Assignment: The answer must consist of every line in the data below that holds the word "terraform".

Listed entries:
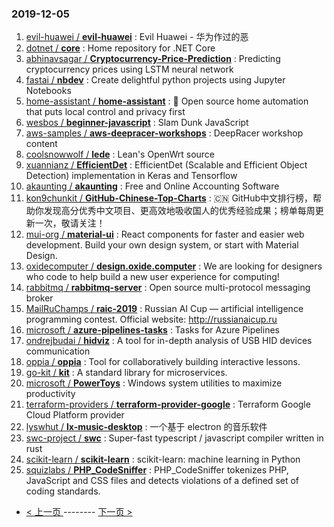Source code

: ### 2019-12-05 
1. [
        evil-huawei /
**evil-huawei**](https://github.com/evil-huawei/evil-huawei) : Evil Huawei - 华为作过的恶
1. [
        dotnet /
**core**](https://github.com/dotnet/core) : Home repository for .NET Core
1. [
        abhinavsagar /
**Cryptocurrency-Price-Prediction**](https://github.com/abhinavsagar/Cryptocurrency-Price-Prediction) : Predicting cryptocurrency prices using LSTM neural network
1. [
        fastai /
**nbdev**](https://github.com/fastai/nbdev) : Create delightful python projects using Jupyter Notebooks
1. [
        home-assistant /
**home-assistant**](https://github.com/home-assistant/home-assistant) : 🏡 Open source home automation that puts local control and privacy first
1. [
        wesbos /
**beginner-javascript**](https://github.com/wesbos/beginner-javascript) : Slam Dunk JavaScript
1. [
        aws-samples /
**aws-deepracer-workshops**](https://github.com/aws-samples/aws-deepracer-workshops) : DeepRacer workshop content
1. [
        coolsnowwolf /
**lede**](https://github.com/coolsnowwolf/lede) : Lean's OpenWrt source
1. [
        xuannianz /
**EfficientDet**](https://github.com/xuannianz/EfficientDet) : EfficientDet (Scalable and Efficient Object Detection) implementation in Keras and Tensorflow
1. [
        akaunting /
**akaunting**](https://github.com/akaunting/akaunting) : Free and Online Accounting Software
1. [
        kon9chunkit /
**GitHub-Chinese-Top-Charts**](https://github.com/kon9chunkit/GitHub-Chinese-Top-Charts) : 🇨🇳 GitHub中文排行榜，帮助你发现高分优秀中文项目、更高效地吸收国人的优秀经验成果；榜单每周更新一次，敬请关注！
1. [
        mui-org /
**material-ui**](https://github.com/mui-org/material-ui) : React components for faster and easier web development. Build your own design system, or start with Material Design.
1. [
        oxidecomputer /
**design.oxide.computer**](https://github.com/oxidecomputer/design.oxide.computer) : We are looking for designers who code to help build a new user experience for computing!
1. [
        rabbitmq /
**rabbitmq-server**](https://github.com/rabbitmq/rabbitmq-server) : Open source multi-protocol messaging broker
1. [
        MailRuChamps /
**raic-2019**](https://github.com/MailRuChamps/raic-2019) : Russian AI Cup — artificial intelligence programming contest. Official website: http://russianaicup.ru
1. [
        microsoft /
**azure-pipelines-tasks**](https://github.com/microsoft/azure-pipelines-tasks) : Tasks for Azure Pipelines
1. [
        ondrejbudai /
**hidviz**](https://github.com/ondrejbudai/hidviz) : A tool for in-depth analysis of USB HID devices communication
1. [
        oppia /
**oppia**](https://github.com/oppia/oppia) : Tool for collaboratively building interactive lessons.
1. [
        go-kit /
**kit**](https://github.com/go-kit/kit) : A standard library for microservices.
1. [
        microsoft /
**PowerToys**](https://github.com/microsoft/PowerToys) : Windows system utilities to maximize productivity
1. [
        terraform-providers /
**terraform-provider-google**](https://github.com/terraform-providers/terraform-provider-google) : Terraform Google Cloud Platform provider
1. [
        lyswhut /
**lx-music-desktop**](https://github.com/lyswhut/lx-music-desktop) : 一个基于 electron 的音乐软件
1. [
        swc-project /
**swc**](https://github.com/swc-project/swc) : Super-fast typescript / javascript compiler written in rust
1. [
        scikit-learn /
**scikit-learn**](https://github.com/scikit-learn/scikit-learn) : scikit-learn: machine learning in Python
1. [
        squizlabs /
**PHP_CodeSniffer**](https://github.com/squizlabs/PHP_CodeSniffer) : PHP_CodeSniffer tokenizes PHP, JavaScript and CSS files and detects violations of a defined set of coding standards. 

- [ < 上一页 ](https://github.com/able8/github-trending-daily-record/blob/master/2019-12-04.md) -------- [ 下一页 > ](https://github.com/able8/github-trending-daily-record/blob/master/2019-12-06.md)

Reply to the exercise:
        terraform-providers /
**terraform-provider-google**](https://github.com/terraform-providers/terraform-provider-google) : Terraform Google Cloud Platform provider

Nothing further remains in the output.